(Dataset entries)
- Opening Delimiter -

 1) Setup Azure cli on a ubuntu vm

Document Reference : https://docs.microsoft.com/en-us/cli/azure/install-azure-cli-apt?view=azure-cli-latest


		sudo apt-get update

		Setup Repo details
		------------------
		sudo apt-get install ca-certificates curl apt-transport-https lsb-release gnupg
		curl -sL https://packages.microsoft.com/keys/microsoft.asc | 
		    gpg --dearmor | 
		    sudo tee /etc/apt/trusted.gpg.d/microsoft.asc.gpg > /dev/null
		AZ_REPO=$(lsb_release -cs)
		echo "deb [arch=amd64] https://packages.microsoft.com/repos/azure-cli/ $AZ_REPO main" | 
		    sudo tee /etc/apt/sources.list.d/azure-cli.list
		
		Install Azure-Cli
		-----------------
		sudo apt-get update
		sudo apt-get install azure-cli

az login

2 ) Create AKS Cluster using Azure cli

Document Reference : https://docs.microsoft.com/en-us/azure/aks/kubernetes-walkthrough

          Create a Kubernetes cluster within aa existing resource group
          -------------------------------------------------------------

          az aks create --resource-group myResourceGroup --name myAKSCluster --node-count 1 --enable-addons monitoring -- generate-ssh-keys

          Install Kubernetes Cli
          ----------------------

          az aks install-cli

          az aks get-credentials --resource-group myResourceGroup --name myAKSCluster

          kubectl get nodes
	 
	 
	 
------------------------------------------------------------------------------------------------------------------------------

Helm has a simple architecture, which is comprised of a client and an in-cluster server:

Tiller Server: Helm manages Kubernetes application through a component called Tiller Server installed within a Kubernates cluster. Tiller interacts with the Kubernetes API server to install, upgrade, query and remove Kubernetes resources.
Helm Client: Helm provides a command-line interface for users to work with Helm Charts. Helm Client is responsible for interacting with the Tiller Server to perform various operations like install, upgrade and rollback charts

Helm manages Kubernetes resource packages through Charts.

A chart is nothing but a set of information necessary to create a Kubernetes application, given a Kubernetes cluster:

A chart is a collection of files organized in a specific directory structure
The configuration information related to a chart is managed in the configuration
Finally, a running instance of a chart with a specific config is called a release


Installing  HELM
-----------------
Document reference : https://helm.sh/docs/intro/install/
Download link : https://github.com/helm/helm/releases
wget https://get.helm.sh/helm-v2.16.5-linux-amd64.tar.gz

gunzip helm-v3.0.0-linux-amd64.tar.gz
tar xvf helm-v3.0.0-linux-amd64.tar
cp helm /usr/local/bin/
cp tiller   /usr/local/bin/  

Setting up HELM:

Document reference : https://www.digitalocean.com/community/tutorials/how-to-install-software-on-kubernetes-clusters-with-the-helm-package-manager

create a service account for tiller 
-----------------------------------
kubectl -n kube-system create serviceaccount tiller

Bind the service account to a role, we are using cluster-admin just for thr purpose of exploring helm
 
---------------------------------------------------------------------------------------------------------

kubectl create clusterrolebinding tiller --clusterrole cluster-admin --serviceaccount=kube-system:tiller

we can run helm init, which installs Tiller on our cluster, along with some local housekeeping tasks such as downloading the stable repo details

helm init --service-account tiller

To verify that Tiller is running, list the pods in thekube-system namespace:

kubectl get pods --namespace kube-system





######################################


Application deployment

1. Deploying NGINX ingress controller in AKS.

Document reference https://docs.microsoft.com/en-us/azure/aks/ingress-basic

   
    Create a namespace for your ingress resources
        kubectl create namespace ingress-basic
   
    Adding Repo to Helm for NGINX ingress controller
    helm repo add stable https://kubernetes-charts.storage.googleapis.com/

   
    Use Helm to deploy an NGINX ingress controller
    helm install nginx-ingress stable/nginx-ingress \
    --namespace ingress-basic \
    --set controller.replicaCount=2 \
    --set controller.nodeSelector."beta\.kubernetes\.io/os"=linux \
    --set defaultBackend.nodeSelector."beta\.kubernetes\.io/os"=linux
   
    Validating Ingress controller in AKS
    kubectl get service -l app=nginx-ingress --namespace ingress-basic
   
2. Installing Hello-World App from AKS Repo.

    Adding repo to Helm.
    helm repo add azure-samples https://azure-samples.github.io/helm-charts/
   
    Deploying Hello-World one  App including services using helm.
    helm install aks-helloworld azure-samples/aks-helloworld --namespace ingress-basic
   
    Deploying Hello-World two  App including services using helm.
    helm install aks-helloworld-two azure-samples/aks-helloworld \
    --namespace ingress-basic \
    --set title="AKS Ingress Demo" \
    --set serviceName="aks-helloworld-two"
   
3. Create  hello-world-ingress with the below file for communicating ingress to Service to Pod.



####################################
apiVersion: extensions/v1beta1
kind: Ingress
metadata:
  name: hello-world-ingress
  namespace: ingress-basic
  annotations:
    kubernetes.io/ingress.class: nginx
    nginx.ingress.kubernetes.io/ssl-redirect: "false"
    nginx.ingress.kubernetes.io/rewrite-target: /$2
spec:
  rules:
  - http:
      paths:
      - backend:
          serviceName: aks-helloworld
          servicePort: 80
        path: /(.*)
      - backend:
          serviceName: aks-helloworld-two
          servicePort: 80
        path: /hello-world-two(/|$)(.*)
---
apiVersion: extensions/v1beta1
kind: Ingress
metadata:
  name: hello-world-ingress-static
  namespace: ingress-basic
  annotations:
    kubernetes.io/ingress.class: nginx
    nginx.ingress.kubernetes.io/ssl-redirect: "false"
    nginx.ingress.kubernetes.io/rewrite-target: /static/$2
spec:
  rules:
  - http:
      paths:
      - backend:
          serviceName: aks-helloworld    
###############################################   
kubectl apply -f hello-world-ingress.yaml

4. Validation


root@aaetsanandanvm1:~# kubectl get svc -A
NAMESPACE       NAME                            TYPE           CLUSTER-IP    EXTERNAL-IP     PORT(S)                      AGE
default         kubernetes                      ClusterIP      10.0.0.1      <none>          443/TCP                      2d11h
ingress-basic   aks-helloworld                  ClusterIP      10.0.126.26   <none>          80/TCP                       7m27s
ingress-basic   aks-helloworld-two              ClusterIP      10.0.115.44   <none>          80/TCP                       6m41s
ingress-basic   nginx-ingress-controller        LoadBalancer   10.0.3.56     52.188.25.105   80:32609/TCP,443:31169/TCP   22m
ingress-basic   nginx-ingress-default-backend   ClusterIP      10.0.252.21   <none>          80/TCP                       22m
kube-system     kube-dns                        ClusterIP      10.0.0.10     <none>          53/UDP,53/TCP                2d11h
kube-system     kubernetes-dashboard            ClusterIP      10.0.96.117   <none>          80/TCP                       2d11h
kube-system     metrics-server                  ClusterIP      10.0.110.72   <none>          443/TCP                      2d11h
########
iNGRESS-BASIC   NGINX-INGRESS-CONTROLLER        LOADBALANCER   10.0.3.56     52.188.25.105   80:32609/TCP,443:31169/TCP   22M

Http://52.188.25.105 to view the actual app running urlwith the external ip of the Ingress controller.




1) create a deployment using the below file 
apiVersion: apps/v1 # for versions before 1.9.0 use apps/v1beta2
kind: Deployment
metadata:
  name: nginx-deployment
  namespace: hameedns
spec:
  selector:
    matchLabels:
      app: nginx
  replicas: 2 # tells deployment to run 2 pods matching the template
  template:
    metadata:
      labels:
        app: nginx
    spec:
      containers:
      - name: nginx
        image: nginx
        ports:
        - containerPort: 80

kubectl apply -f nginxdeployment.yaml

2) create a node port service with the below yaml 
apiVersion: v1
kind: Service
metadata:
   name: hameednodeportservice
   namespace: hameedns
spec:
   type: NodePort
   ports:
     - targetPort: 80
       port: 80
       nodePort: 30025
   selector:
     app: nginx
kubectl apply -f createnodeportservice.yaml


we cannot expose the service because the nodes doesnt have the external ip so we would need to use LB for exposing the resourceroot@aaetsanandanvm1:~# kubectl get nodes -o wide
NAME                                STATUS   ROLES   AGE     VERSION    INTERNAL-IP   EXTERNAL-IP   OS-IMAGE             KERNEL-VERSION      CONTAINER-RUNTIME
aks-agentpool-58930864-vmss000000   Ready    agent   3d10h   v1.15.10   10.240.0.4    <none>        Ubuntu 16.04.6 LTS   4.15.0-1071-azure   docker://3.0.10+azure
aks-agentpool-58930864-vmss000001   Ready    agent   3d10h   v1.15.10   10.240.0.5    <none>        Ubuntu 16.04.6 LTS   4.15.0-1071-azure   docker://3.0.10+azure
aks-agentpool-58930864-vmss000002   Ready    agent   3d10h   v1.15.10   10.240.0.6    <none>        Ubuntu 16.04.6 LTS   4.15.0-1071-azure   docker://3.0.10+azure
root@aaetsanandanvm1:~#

- Closing Delimiter -

WHAT YOU NEED TO DO.
Within the data above, the lines from the one with "create a service account for tiller" to the one with "helm install aks-helloworld-two" must be repeated exactly; no other line belongs in the answer.

RESULT.
create a service account for tiller 
-----------------------------------
kubectl -n kube-system create serviceaccount tiller

Bind the service account to a role, we are using cluster-admin just for thr purpose of exploring helm
 
---------------------------------------------------------------------------------------------------------

kubectl create clusterrolebinding tiller --clusterrole cluster-admin --serviceaccount=kube-system:tiller

we can run helm init, which installs Tiller on our cluster, along with some local housekeeping tasks such as downloading the stable repo details

helm init --service-account tiller

To verify that Tiller is running, list the pods in thekube-system namespace:

kubectl get pods --namespace kube-system





######################################


Application deployment

1. Deploying NGINX ingress controller in AKS.

Document reference https://docs.microsoft.com/en-us/azure/aks/ingress-basic

   
    Create a namespace for your ingress resources
        kubectl create namespace ingress-basic
   
    Adding Repo to Helm for NGINX ingress controller
    helm repo add stable https://kubernetes-charts.storage.googleapis.com/

   
    Use Helm to deploy an NGINX ingress controller
    helm install nginx-ingress stable/nginx-ingress \
    --namespace ingress-basic \
    --set controller.replicaCount=2 \
    --set controller.nodeSelector."beta\.kubernetes\.io/os"=linux \
    --set defaultBackend.nodeSelector."beta\.kubernetes\.io/os"=linux
   
    Validating Ingress controller in AKS
    kubectl get service -l app=nginx-ingress --namespace ingress-basic
   
2. Installing Hello-World App from AKS Repo.

    Adding repo to Helm.
    helm repo add azure-samples https://azure-samples.github.io/helm-charts/
   
    Deploying Hello-World one  App including services using helm.
    helm install aks-helloworld azure-samples/aks-helloworld --namespace ingress-basic
   
    Deploying Hello-World two  App including services using helm.
    helm install aks-helloworld-two azure-samples/aks-helloworld \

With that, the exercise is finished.